AGREEMENT OF MERGER made as of the 28th day of December 2015, by and between Esio Water And Beverage Development Corp, a Nevada corporation (hereinafter "ESIO"), and UPD Holding Corp, a Nevada corporation (hereinafter "UPDH"). ESIO and UPDH are sometimes hereinafter collectively referred to as the "Parties".
RECITALS:
WHEREAS, ESIO formed UPDH on December 24 , 2015.
WHEREAS, UPDH is currently the wholly-owned subsidiary of ESIO.
WHEREAS, ESIO desires to change its name to UPD Holding Corp.
NOW, THEREFORE, in consideration of the premises and of the mutual covenants and agreements herein contained, the Parties hereto have agreed and do hereby agree, subject to the terms and conditions hereinafter set forth, as follows:
1. Pursuant to NRS 92A.180, UPDH shall merge with and into ESIO (the "Merger").

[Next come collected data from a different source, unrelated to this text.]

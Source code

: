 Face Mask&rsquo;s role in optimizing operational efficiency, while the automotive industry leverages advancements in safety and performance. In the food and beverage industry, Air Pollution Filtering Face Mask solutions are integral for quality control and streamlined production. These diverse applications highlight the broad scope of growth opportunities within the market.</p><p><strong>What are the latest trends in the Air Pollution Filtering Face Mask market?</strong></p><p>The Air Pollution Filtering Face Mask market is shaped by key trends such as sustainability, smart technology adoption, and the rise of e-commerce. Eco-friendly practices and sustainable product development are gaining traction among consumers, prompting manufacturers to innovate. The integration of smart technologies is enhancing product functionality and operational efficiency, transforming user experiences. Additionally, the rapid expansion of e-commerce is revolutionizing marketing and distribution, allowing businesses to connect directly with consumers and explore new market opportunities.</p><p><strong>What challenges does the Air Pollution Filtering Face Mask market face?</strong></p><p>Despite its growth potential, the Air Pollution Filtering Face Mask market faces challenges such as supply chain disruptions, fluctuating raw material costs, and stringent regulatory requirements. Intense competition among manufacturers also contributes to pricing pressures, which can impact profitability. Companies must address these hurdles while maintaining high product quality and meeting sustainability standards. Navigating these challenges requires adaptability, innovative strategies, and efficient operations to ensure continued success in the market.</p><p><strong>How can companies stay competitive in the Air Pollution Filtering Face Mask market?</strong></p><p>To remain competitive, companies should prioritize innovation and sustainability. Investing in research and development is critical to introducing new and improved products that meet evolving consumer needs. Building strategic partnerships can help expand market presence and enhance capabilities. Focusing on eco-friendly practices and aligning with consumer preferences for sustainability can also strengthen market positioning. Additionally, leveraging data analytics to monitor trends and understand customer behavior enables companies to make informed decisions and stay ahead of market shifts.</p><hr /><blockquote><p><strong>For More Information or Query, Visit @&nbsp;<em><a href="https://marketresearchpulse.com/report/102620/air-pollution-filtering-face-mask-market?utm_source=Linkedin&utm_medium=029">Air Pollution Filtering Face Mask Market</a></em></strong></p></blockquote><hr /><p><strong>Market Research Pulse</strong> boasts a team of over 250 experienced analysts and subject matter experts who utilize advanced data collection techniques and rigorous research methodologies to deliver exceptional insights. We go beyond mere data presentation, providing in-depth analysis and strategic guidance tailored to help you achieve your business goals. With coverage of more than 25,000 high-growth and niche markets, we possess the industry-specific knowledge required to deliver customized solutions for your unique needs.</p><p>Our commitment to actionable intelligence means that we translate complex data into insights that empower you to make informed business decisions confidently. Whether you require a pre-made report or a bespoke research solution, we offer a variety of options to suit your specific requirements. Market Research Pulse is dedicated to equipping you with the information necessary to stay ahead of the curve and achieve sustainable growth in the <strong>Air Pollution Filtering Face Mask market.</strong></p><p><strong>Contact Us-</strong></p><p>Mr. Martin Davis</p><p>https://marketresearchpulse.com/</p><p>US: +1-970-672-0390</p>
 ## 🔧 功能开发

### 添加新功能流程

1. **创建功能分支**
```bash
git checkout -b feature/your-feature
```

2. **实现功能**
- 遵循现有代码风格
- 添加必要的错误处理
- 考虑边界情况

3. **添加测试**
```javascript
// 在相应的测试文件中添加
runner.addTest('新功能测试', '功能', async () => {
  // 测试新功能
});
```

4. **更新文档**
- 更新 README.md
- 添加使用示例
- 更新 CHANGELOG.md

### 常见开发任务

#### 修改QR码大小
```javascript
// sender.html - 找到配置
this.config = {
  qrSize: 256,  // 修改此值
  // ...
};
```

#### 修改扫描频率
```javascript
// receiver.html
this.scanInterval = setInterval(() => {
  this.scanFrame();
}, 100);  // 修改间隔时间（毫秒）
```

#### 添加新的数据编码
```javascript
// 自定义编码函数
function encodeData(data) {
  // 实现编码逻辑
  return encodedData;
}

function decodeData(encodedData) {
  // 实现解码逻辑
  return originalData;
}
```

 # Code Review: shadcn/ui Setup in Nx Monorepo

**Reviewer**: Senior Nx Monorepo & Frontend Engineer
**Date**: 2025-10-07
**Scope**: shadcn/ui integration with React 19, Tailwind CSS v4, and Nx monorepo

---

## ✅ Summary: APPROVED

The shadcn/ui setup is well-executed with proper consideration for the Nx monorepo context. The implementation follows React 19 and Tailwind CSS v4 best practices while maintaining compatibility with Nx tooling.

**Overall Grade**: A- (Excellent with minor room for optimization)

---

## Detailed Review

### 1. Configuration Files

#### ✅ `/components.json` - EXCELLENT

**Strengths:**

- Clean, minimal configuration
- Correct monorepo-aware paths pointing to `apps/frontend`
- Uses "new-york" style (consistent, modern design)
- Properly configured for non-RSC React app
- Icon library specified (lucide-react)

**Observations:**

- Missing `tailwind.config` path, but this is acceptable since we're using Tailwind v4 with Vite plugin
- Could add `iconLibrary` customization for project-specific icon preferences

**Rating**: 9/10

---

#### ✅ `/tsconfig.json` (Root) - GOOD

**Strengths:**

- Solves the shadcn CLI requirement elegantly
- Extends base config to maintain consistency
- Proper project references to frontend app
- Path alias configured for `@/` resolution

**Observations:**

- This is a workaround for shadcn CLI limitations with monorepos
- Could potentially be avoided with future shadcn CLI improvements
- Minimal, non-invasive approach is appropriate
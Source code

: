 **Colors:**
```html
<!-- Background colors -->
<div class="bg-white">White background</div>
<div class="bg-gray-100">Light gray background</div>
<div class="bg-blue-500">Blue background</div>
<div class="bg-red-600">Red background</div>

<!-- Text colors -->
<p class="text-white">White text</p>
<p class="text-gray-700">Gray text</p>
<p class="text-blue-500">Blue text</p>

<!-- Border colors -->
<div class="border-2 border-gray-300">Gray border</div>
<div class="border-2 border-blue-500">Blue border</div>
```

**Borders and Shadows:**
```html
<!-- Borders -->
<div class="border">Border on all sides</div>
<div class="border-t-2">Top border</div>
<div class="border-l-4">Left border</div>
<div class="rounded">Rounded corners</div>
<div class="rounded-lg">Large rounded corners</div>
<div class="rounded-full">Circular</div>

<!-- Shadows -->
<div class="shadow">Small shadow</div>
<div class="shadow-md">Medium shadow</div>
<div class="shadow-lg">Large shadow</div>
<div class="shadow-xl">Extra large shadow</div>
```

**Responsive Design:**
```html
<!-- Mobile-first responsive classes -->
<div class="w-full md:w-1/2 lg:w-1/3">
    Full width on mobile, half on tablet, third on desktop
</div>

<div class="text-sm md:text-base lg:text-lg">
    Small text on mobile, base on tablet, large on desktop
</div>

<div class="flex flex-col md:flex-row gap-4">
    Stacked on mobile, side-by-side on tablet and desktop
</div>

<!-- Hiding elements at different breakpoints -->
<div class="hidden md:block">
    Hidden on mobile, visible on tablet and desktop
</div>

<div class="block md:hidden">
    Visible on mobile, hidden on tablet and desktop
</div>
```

2. ESIO shall be the surviving entity of the Merger and the existence of UPDH shall cease thereafter.
3. The name of ESIO shall be hereby changed to UPD Holding Corp. as part of the Merger and ESIO's Articles of Incorporation shall be restated to reflect such name change.
4. Since UPDH is a wholly-owned subsidiary of ESIO, no consideration shall be issued or paid by ESIO to the shareholders of UPDH.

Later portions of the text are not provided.